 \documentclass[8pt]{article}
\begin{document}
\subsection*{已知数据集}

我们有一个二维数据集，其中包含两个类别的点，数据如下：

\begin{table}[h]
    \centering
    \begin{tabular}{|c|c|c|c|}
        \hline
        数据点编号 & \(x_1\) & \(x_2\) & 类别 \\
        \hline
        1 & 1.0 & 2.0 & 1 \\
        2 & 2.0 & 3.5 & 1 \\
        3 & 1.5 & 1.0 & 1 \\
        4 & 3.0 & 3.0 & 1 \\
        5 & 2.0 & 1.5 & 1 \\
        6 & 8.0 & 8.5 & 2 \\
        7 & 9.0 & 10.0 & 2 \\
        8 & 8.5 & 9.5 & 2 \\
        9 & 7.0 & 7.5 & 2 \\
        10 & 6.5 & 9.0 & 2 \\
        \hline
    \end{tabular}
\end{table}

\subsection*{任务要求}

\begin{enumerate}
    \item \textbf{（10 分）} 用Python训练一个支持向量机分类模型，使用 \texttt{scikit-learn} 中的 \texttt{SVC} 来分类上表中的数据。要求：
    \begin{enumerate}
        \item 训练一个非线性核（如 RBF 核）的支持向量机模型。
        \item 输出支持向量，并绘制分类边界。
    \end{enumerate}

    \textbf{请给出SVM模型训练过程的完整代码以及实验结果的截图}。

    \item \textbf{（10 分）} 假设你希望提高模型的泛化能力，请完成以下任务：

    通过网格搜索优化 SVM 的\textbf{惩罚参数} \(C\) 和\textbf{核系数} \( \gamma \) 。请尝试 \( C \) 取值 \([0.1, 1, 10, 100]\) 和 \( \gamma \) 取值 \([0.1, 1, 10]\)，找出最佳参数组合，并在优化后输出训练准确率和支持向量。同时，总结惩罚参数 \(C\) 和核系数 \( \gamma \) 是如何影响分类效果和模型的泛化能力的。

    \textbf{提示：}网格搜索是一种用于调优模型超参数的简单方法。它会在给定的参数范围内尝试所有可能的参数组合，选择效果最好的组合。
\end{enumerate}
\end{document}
□ □ □ □
▶ PROBLEM DETAILS
Go through the data and return every record exactly.

▶ YOUR SOLUTION
 \documentclass[8pt]{article}
\begin{document}
\subsection*{已知数据集}

我们有一个二维数据集，其中包含两个类别的点，数据如下：

\begin{table}[h]
    \centering
    \begin{tabular}{|c|c|c|c|}
        \hline
        数据点编号 & \(x_1\) & \(x_2\) & 类别 \\
        \hline
        1 & 1.0 & 2.0 & 1 \\
        2 & 2.0 & 3.5 & 1 \\
        3 & 1.5 & 1.0 & 1 \\
        4 & 3.0 & 3.0 & 1 \\
        5 & 2.0 & 1.5 & 1 \\
        6 & 8.0 & 8.5 & 2 \\
        7 & 9.0 & 10.0 & 2 \\
        8 & 8.5 & 9.5 & 2 \\
        9 & 7.0 & 7.5 & 2 \\
        10 & 6.5 & 9.0 & 2 \\
        \hline
    \end{tabular}
\end{table}

\subsection*{任务要求}

\begin{enumerate}
    \item \textbf{（10 分）} 用Python训练一个支持向量机分类模型，使用 \texttt{scikit-learn} 中的 \texttt{SVC} 来分类上表中的数据。要求：
    \begin{enumerate}
        \item 训练一个非线性核（如 RBF 核）的支持向量机模型。
        \item 输出支持向量，并绘制分类边界。
    \end{enumerate}

    \textbf{请给出SVM模型训练过程的完整代码以及实验结果的截图}。

    \item \textbf{（10 分）} 假设你希望提高模型的泛化能力，请完成以下任务：

    通过网格搜索优化 SVM 的\textbf{惩罚参数} \(C\) 和\textbf{核系数} \( \gamma \) 。请尝试 \( C \) 取值 \([0.1, 1, 10, 100]\) 和 \( \gamma \) 取值 \([0.1, 1, 10]\)，找出最佳参数组合，并在优化后输出训练准确率和支持向量。同时，总结惩罚参数 \(C\) 和核系数 \( \gamma \) 是如何影响分类效果和模型的泛化能力的。

    \textbf{提示：}网格搜索是一种用于调优模型超参数的简单方法。它会在给定的参数范围内尝试所有可能的参数组合，选择效果最好的组合。
\end{enumerate}
\end{document}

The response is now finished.